### PROMPT
All lines in the records that carry the string "tshark" are to be shown.

### RECORDS
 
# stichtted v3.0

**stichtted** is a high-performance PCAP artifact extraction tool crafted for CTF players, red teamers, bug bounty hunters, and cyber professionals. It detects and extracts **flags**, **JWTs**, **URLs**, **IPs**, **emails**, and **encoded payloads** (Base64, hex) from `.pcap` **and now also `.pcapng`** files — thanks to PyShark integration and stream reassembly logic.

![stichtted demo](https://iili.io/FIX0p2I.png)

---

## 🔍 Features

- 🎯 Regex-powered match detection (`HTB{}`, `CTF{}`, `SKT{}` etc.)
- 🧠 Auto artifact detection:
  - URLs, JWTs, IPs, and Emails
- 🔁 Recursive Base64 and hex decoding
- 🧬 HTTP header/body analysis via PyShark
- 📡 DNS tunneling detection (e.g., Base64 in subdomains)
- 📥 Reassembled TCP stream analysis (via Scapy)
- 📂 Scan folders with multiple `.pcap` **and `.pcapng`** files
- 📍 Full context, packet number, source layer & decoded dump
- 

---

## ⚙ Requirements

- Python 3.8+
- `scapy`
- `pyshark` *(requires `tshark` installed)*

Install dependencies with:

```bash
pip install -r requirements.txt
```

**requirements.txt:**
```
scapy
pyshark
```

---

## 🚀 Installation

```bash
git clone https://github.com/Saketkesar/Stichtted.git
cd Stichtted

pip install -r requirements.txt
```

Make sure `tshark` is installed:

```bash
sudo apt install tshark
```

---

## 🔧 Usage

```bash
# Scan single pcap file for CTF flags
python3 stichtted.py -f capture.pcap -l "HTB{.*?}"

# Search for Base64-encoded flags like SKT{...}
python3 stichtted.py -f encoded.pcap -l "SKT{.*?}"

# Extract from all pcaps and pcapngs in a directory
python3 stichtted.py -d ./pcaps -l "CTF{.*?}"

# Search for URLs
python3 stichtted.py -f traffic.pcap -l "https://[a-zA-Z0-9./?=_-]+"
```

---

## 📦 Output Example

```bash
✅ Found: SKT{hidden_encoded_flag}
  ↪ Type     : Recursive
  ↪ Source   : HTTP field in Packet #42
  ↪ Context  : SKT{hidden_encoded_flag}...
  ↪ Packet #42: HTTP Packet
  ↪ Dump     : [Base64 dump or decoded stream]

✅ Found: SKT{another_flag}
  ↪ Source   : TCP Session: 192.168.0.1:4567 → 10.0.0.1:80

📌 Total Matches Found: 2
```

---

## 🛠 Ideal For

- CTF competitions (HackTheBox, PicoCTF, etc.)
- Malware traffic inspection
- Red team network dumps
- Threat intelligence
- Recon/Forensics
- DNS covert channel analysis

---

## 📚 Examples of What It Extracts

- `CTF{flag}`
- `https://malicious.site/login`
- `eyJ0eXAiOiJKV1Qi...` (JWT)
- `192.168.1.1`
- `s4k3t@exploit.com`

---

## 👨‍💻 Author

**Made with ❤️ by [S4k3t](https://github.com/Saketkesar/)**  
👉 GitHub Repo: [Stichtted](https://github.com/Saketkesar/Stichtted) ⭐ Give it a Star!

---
---
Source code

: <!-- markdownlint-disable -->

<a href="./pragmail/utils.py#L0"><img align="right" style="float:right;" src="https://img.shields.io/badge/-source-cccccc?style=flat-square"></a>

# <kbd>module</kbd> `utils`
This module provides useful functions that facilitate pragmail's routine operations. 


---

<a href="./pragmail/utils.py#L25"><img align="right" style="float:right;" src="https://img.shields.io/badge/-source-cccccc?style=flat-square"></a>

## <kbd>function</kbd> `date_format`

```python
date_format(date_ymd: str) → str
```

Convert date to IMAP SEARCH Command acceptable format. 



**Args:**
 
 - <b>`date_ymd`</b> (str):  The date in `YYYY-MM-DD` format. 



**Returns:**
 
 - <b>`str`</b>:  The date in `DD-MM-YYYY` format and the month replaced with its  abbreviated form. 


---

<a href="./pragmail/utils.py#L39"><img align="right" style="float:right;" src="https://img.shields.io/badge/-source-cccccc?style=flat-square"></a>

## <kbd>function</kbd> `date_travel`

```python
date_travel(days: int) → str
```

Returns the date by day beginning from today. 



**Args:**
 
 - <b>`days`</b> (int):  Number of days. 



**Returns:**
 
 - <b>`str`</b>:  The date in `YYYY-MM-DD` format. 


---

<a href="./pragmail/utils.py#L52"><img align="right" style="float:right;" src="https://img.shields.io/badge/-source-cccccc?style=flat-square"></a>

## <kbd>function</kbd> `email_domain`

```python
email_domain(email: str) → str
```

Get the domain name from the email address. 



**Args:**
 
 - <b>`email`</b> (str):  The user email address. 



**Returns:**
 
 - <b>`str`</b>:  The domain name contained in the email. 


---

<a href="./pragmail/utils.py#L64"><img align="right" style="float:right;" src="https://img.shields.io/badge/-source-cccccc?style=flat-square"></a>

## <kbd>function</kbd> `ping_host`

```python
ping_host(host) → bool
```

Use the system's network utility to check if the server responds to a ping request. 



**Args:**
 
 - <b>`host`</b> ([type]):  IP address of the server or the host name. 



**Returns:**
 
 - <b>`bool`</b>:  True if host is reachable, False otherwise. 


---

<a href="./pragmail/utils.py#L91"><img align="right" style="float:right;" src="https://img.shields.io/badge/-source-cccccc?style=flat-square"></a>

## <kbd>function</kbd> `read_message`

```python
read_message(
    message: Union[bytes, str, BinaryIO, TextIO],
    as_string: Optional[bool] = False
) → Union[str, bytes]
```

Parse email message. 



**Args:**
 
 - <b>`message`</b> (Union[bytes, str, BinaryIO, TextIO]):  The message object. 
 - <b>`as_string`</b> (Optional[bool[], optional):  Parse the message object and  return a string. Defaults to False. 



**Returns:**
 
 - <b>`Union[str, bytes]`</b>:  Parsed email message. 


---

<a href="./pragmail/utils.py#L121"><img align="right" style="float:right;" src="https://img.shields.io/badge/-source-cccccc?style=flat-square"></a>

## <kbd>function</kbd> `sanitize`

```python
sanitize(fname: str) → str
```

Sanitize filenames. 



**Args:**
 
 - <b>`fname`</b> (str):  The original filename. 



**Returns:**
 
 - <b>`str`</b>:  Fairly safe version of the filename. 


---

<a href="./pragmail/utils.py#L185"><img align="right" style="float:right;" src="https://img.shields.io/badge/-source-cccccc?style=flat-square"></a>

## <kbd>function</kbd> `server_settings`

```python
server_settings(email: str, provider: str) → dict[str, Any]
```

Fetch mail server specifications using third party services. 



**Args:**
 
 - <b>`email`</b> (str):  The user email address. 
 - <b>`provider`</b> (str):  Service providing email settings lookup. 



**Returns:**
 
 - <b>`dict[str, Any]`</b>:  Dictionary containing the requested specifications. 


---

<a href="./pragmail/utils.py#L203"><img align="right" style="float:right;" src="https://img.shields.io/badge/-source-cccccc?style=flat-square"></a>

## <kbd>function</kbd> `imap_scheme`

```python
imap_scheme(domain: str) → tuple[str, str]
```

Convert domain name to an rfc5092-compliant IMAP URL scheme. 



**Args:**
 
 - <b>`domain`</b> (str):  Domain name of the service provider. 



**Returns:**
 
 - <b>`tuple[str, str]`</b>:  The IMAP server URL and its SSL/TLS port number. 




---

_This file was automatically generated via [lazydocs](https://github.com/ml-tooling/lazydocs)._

### TASK OUTPUT
- `pyshark` *(requires `tshark` installed)*
Make sure `tshark` is installed:
sudo apt install tshark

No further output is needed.